Material provided:
:::
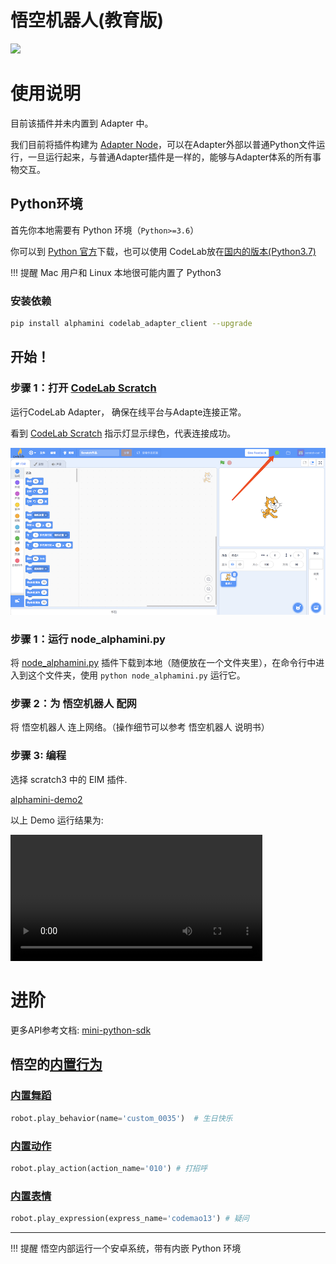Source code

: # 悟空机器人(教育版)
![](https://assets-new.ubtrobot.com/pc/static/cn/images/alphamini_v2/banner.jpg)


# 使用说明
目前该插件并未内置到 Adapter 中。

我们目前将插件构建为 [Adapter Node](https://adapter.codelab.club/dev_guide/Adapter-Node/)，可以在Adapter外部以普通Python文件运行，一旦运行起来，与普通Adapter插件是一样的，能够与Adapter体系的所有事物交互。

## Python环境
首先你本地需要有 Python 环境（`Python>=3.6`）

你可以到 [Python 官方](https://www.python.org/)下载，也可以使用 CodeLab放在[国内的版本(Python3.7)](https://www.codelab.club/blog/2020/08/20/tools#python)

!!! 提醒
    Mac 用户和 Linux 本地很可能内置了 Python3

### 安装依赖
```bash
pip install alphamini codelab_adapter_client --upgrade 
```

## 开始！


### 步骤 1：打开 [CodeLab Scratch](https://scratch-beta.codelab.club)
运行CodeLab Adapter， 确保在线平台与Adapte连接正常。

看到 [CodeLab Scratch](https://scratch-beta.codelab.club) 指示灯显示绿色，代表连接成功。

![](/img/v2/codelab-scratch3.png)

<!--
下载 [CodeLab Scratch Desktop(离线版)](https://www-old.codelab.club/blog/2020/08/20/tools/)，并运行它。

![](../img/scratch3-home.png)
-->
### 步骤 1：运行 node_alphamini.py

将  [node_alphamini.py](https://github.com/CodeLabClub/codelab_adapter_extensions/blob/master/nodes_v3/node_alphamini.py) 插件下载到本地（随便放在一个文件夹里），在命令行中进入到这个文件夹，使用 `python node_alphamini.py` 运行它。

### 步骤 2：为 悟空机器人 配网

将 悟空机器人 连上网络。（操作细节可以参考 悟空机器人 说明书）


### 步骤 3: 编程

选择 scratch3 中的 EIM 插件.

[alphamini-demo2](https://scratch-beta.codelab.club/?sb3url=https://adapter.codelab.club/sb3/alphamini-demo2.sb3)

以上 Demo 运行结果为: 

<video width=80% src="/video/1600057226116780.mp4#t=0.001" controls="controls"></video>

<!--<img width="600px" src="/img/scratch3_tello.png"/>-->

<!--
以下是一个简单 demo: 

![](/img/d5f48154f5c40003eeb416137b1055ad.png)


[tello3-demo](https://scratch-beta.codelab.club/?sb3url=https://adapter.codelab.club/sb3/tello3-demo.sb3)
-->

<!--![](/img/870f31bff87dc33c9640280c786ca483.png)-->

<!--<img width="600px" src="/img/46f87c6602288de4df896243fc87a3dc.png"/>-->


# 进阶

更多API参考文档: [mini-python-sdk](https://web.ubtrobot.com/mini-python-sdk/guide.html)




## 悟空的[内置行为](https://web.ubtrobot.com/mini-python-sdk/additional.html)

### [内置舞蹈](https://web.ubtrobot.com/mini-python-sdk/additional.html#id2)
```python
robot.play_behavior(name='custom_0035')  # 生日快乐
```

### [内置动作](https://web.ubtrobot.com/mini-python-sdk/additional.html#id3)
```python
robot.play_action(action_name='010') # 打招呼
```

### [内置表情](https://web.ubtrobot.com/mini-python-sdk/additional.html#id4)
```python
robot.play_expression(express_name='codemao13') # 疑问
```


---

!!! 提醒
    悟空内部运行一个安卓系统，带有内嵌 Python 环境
:::
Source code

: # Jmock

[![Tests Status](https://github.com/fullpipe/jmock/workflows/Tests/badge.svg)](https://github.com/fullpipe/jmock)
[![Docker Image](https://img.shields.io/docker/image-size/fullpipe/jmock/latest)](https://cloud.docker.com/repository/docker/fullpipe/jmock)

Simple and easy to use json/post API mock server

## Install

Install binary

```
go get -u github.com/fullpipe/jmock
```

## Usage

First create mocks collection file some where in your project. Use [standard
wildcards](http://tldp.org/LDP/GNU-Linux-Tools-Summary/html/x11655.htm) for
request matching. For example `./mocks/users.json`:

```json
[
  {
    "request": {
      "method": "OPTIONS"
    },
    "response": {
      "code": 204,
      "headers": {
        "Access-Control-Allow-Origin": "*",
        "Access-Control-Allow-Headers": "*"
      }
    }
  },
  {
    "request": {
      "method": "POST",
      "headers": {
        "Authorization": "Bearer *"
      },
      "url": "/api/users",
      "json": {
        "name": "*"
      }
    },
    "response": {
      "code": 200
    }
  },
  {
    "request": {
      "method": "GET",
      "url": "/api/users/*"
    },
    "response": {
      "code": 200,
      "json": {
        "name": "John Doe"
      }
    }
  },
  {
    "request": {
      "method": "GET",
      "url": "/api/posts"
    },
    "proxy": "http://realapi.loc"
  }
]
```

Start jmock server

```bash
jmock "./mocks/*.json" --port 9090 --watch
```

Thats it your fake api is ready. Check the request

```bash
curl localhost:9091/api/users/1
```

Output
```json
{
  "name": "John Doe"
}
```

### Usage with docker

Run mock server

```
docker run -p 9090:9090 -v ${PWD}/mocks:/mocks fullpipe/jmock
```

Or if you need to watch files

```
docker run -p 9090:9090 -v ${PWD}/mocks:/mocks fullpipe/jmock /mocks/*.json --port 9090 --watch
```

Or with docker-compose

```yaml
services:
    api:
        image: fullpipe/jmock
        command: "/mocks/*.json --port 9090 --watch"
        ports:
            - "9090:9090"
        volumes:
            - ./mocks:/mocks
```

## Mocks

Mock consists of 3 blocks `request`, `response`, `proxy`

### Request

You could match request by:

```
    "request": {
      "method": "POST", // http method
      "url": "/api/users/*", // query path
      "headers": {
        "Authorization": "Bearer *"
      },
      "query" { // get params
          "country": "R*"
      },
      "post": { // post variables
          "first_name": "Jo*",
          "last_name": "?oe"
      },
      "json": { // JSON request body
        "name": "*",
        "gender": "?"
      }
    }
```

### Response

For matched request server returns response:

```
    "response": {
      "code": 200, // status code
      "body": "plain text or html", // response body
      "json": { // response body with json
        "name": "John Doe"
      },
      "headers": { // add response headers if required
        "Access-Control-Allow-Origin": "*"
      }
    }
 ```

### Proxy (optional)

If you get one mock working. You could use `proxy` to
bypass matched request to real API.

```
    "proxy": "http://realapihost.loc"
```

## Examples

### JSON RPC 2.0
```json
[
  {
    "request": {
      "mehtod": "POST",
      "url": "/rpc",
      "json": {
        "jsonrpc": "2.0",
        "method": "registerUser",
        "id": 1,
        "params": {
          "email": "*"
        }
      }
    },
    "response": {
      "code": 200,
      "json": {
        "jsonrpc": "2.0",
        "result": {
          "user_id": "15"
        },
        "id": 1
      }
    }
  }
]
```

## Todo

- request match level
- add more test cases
:::
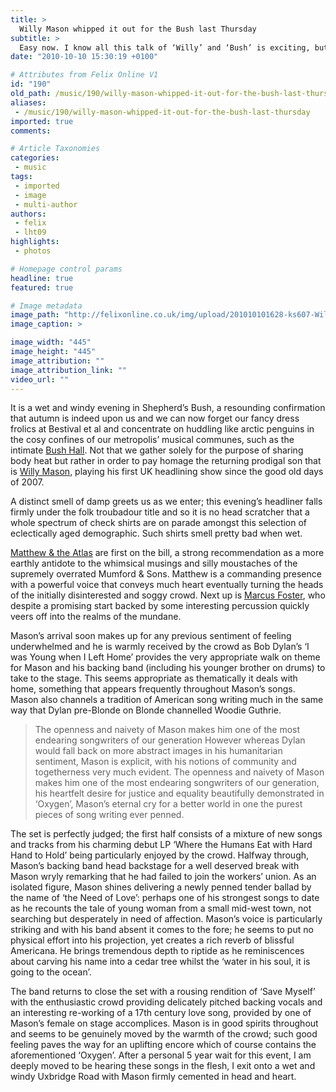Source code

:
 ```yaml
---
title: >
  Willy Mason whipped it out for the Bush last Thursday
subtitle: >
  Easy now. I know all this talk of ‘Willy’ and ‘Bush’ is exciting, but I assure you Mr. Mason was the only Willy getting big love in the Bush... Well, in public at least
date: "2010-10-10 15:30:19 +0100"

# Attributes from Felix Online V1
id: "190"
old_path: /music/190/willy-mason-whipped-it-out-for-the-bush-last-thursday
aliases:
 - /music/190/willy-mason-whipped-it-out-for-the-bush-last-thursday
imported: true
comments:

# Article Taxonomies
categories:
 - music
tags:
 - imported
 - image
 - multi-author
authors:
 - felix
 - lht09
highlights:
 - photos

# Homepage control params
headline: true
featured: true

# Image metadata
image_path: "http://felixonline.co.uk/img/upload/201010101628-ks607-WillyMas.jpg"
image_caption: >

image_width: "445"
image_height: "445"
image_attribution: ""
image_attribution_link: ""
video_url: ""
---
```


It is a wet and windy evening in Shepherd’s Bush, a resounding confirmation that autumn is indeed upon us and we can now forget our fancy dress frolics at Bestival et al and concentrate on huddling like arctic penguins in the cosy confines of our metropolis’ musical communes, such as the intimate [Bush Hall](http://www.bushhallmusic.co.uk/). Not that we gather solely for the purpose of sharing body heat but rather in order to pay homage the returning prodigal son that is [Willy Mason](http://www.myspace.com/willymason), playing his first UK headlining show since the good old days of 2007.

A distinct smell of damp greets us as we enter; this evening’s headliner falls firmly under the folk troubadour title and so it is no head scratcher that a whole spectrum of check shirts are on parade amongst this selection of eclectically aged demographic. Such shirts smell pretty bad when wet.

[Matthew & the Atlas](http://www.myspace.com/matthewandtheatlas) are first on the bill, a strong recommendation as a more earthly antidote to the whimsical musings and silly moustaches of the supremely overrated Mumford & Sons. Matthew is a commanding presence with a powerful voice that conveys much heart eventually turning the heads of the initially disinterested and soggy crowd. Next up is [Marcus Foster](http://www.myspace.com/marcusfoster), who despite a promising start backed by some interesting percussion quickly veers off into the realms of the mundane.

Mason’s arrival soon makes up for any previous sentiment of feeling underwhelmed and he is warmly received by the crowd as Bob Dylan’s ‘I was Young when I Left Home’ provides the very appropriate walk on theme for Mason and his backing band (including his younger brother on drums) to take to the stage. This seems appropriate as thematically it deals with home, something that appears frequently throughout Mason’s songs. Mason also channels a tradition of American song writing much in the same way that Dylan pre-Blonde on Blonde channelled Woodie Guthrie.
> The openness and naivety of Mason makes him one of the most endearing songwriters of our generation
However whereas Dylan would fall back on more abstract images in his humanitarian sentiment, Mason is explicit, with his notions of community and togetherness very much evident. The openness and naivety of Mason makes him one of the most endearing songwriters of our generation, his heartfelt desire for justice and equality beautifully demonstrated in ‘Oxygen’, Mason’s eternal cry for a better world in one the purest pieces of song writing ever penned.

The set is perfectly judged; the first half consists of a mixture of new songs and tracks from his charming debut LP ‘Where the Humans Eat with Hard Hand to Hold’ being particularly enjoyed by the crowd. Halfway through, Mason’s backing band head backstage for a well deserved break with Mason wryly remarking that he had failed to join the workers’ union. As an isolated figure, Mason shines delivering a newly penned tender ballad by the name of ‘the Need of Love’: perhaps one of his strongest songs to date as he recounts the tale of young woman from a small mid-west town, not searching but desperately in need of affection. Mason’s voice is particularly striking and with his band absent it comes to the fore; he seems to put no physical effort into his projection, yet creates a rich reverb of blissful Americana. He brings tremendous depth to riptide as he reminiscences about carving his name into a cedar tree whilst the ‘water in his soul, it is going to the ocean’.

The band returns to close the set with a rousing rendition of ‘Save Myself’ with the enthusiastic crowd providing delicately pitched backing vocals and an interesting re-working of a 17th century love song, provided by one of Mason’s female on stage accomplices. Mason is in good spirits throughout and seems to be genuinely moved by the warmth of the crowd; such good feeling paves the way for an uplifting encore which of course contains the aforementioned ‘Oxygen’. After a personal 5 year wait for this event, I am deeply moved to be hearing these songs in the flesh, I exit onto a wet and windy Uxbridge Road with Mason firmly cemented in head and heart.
:::
What to work on: Go through the records and copy each line with "matched" in it.

Completed exercise:
For matched request server returns response:
bypass matched request to real API.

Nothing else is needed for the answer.